Précédé du clairon et du pavillon français, j’arrivai dans le village, où les cases sont entourées par groupe par des palissades en paille…”

Clairon ? Quel clairon ?... On réalise tout à coup que Brazza, en bon officier, faisait rythmer les journées de l’expédition aux sonneries de clairon. Mais, le clairon, en cette occasion particulière ?... Qui sait jouer du clairon ? Malamine ?...

Quelle image extraordinaire en tout cas, sur le sauvage plateau batéké, sous le soleil implacable de la fin de saison sèche, que celle d’un Brazza maigre, barbu, au pantalon sans doute usé, mais qui arbore un bicorne et une tunique avec épaulettes et boutons dorés, avançant sur un air de fanfare, derrière le drapeau français, suivi de cinq hommes en uniforme portant le fusil comme à la parade !

 

 

Un ami italien me poussait à entreprendre une biographie de son compatriote Brazza (en fait, Brazza était né romain, l’Italie n’existait pas encore). J’avais bien quelques éléments, déjà, mais j’étais partagé, car le personnage était énigmatique, secret, et son image était brouillée. Mais il y avait l’admiration sans borne de ses pairs, Chavannes, Dolisie, Latours, de Jaurès, Clémenceau, de la plupart des gouverneurs, jusqu’à de Gaulle. Et l’amitié avec Malamine. Pouvait-on comprendre ce que cet homme avait suscité ? Pouvait-on analyser clairement son action, retracer son aventure ? J’y suis allé un peu à reculons, prudent avec certains textes trop élogieux, ou passablement déformés. Mais les cahiers tenus au jour le jour par Brazza étaient disponibles, et les très nombreuses lettres. La personnalité réelle de cet homme réservé, mais droit, intègre, passionné, se révélait petit à petit, ainsi que son évolution, de simple explorateur à gouverneur d’un monde nouveau, avec un souci permanent de bien faire, de remplir tout simplement son devoir. La rivalité avec Stanley s’éclairait, et la lutte constante avec les ministères pour développer « sa » colonie. Jusqu’à son renvoi brutal et honteux par jalousie, et  pour servir de bas intérêts. Brazza, humilié, ne s’est guère défendu. Vaguement réhabilité pourtant, il a accepté une mission d’observation pour corriger les erreurs commises derrière lui, en sachant qu’il y laisserait sa vie.
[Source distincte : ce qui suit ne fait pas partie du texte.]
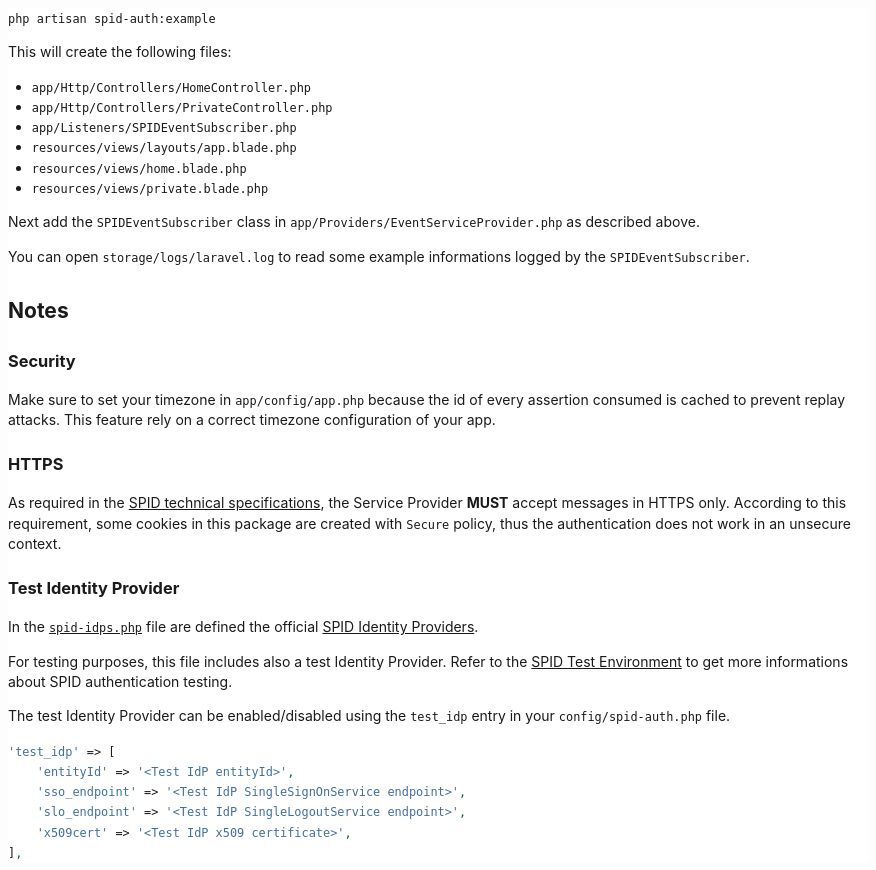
 ```console
php artisan spid-auth:example
```

This will create the following files:

- `app/Http/Controllers/HomeController.php`
- `app/Http/Controllers/PrivateController.php`
- `app/Listeners/SPIDEventSubscriber.php`
- `resources/views/layouts/app.blade.php`
- `resources/views/home.blade.php`
- `resources/views/private.blade.php`

Next add the `SPIDEventSubscriber` class in
`app/Providers/EventServiceProvider.php` as described above.

You can open `storage/logs/laravel.log` to read some example informations logged by the
`SPIDEventSubscriber`.

## Notes

### Security

Make sure to set your timezone in `app/config/app.php` because the id of every
assertion consumed is cached to prevent replay attacks. This feature rely on a
correct timezone configuration of your app.

### HTTPS

As required in the [SPID technical specifications](https://docs.italia.it/italia/spid/spid-regole-tecniche/it/stabile/trasmissione.html#sicurezza), the Service Provider **MUST** accept messages in HTTPS only.
According to this requirement, some cookies in this package are created with
`Secure` policy, thus the authentication does not work in an unsecure context.

### Test Identity Provider

In the
[`spid-idps.php`](https://github.com/italia/spid-laravel/blob/master/config/spid-idps.php)
file are defined the official
[SPID Identity Providers](https://registry.spid.gov.it/identity-providers).

For testing purposes, this file includes also a test Identity Provider.
Refer to the [SPID Test Environment](https://github.com/italia/spid-testenv2)
to get more informations about SPID authentication testing.

The test Identity Provider can be enabled/disabled using the `test_idp` entry
in your `config/spid-auth.php` file.

```php
'test_idp' => [
    'entityId' => '<Test IdP entityId>',
    'sso_endpoint' => '<Test IdP SingleSignOnService endpoint>',
    'slo_endpoint' => '<Test IdP SingleLogoutService endpoint>',
    'x509cert' => '<Test IdP x509 certificate>',
],
```
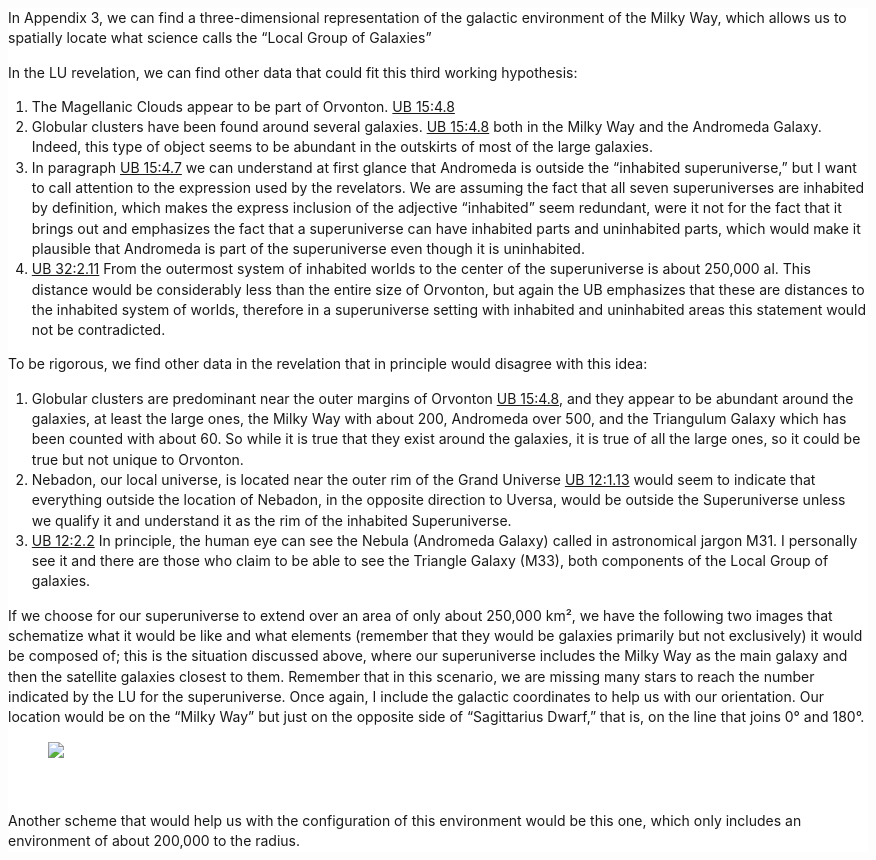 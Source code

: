 In Appendix 3, we can find a three-dimensional representation of the galactic environment of the Milky Way, which allows us to spatially locate what science calls the “Local Group of Galaxies”

In the LU revelation, we can find other data that could fit this third working hypothesis:
1. The Magellanic Clouds appear to be part of Orvonton. [UB 15:4.8](/en/The_Urantia_Book/15#p4_8)
2. Globular clusters have been found around several galaxies. [UB 15:4.8](/en/The_Urantia_Book/15#p4_8) both in the Milky Way and the Andromeda Galaxy. Indeed, this type of object seems to be abundant in the outskirts of most of the large galaxies.
3. In paragraph [UB 15:4.7](/en/The_Urantia_Book/15#p4_7) we can understand at first glance that Andromeda is outside the “inhabited superuniverse,” but I want to call attention to the expression used by the revelators. We are assuming the fact that all seven superuniverses are inhabited by definition, which makes the express inclusion of the adjective “inhabited” seem redundant, were it not for the fact that it brings out and emphasizes the fact that a superuniverse can have inhabited parts and uninhabited parts, which would make it plausible that Andromeda is part of the superuniverse even though it is uninhabited.
4. [UB 32:2.11](/en/The_Urantia_Book/32#p2_11) From the outermost system of inhabited worlds to the center of the superuniverse is about 250,000 al. This distance would be considerably less than the entire size of Orvonton, but again the UB emphasizes that these are distances to the inhabited system of worlds, therefore in a superuniverse setting with inhabited and uninhabited areas this statement would not be contradicted.

To be rigorous, we find other data in the revelation that in principle would disagree with this idea:
1. Globular clusters are predominant near the outer margins of Orvonton [UB 15:4.8](/en/The_Urantia_Book/15#p4_8), and they appear to be abundant around the galaxies, at least the large ones, the Milky Way with about 200, Andromeda over 500, and the Triangulum Galaxy which has been counted with about 60. So while it is true that they exist around the galaxies, it is true of all the large ones, so it could be true but not unique to Orvonton.
2. Nebadon, our local universe, is located near the outer rim of the Grand Universe [UB 12:1.13](/en/The_Urantia_Book/12#p1_13) would seem to indicate that everything outside the location of Nebadon, in the opposite direction to Uversa, would be outside the Superuniverse unless we qualify it and understand it as the rim of the inhabited Superuniverse.
3. [UB 12:2.2](/en/The_Urantia_Book/12#p2_2) In principle, the human eye can see the Nebula (Andromeda Galaxy) called in astronomical jargon M31. I personally see it and there are those who claim to be able to see the Triangle Galaxy (M33), both components of the Local Group of galaxies.

If we choose for our superuniverse to extend over an area of only about 250,000 km², we have the following two images that schematize what it would be like and what elements (remember that they would be galaxies primarily but not exclusively) it would be composed of; this is the situation discussed above, where our superuniverse includes the Milky Way as the main galaxy and then the satellite galaxies closest to them. Remember that in this scenario, we are missing many stars to reach the number indicated by the LU for the superuniverse. Once again, I include the galactic coordinates to help us with our orientation. Our location would be on the “Milky Way” but just on the opposite side of “Sagittarius Dwarf,” that is, on the line that joins 0° and 180°.

<figure id="Figure_16" class="image urantiapedia image-style-align-center">
<img src="/image/article/Spain_Association/Una_aproximacion_al_universo_local_de_Nebadon/010.jpg">
</figure>

<br style="clear:both;"/>

Another scheme that would help us with the configuration of this environment would be this one, which only includes an environment of about 200,000 to the radius.
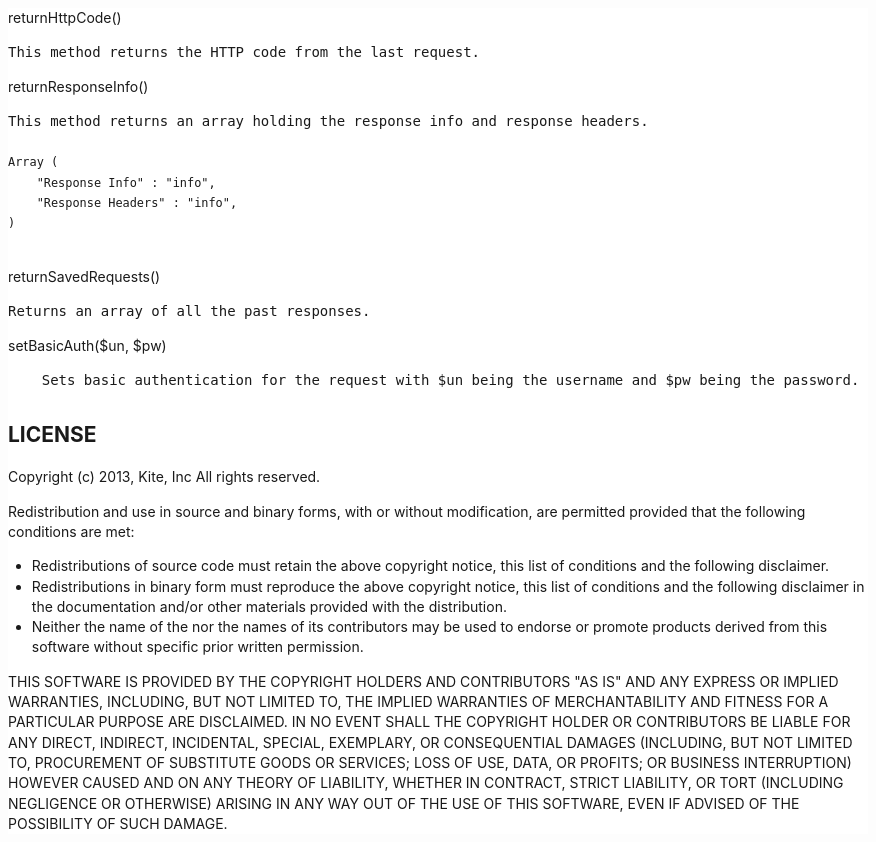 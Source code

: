 returnHttpCode()
<pre>
This method returns the HTTP code from the last request.
</pre>

returnResponseInfo()
<pre>
This method returns an array holding the response info and response headers. 
<code>
Array (
    "Response Info" : "info",
    "Response Headers" : "info",
) 
</code>
</pre>

returnSavedRequests()
<pre>
Returns an array of all the past responses. 
</pre>

setBasicAuth($un, $pw)
<pre>
    Sets basic authentication for the request with $un being the username and $pw being the password.
</pre>

LICENSE
-------
Copyright (c) 2013, Kite, Inc 
All rights reserved.

Redistribution and use in source and binary forms, with or without modification,
 are permitted provided that the following conditions are met:

<ul>
<li>
Redistributions of source code must retain the above copyright notice, this 
list of conditions and the following disclaimer.
</li>
<li>
Redistributions in binary form must reproduce the above copyright notice, this
 list of conditions and the following disclaimer in the documentation and/or 
other materials provided with the distribution.
</li>
<li>
Neither the name of the <ORGANIZATION> nor the names of its contributors may 
be used to endorse or promote products derived from this software without 
specific prior written permission.</li>
</ul>

THIS SOFTWARE IS PROVIDED BY THE COPYRIGHT HOLDERS AND CONTRIBUTORS "AS IS" AND 
ANY EXPRESS OR IMPLIED WARRANTIES, INCLUDING, BUT NOT LIMITED TO, THE IMPLIED 
WARRANTIES OF MERCHANTABILITY AND FITNESS FOR A PARTICULAR PURPOSE ARE 
DISCLAIMED. IN NO EVENT SHALL THE COPYRIGHT HOLDER OR CONTRIBUTORS BE LIABLE FOR 
ANY DIRECT, INDIRECT, INCIDENTAL, SPECIAL, EXEMPLARY, OR CONSEQUENTIAL DAMAGES 
(INCLUDING, BUT NOT LIMITED TO, PROCUREMENT OF SUBSTITUTE GOODS OR SERVICES; 
LOSS OF USE, DATA, OR PROFITS; OR BUSINESS INTERRUPTION) HOWEVER CAUSED AND ON 
ANY THEORY OF LIABILITY, WHETHER IN CONTRACT, STRICT LIABILITY, OR TORT 
(INCLUDING NEGLIGENCE OR OTHERWISE) ARISING IN ANY WAY OUT OF THE USE OF THIS 
SOFTWARE, EVEN IF ADVISED OF THE POSSIBILITY OF SUCH DAMAGE.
Il était intéressant de rétablir les faits, et la réalité. Il fallait redonner tout le contexte, aussi bien africain que français, et comprendre ce qu’étaient ces colonisations, et cette colonisation particulière.

En fin de compte, Brazza et le Congo est un livre éclairant et nécessaire. Il est passionnant, parce qu’il s’agit d’aventures humaines. Il est utile, parce qu’il rassemble de nombreux documents importants, et qu’il deviendra une référence. Enfin, il est clair et bien rédigé.

J’y ai consacré des années, en sachant que ce travail allait être important pour de nombreuses personnes sur les deux continents.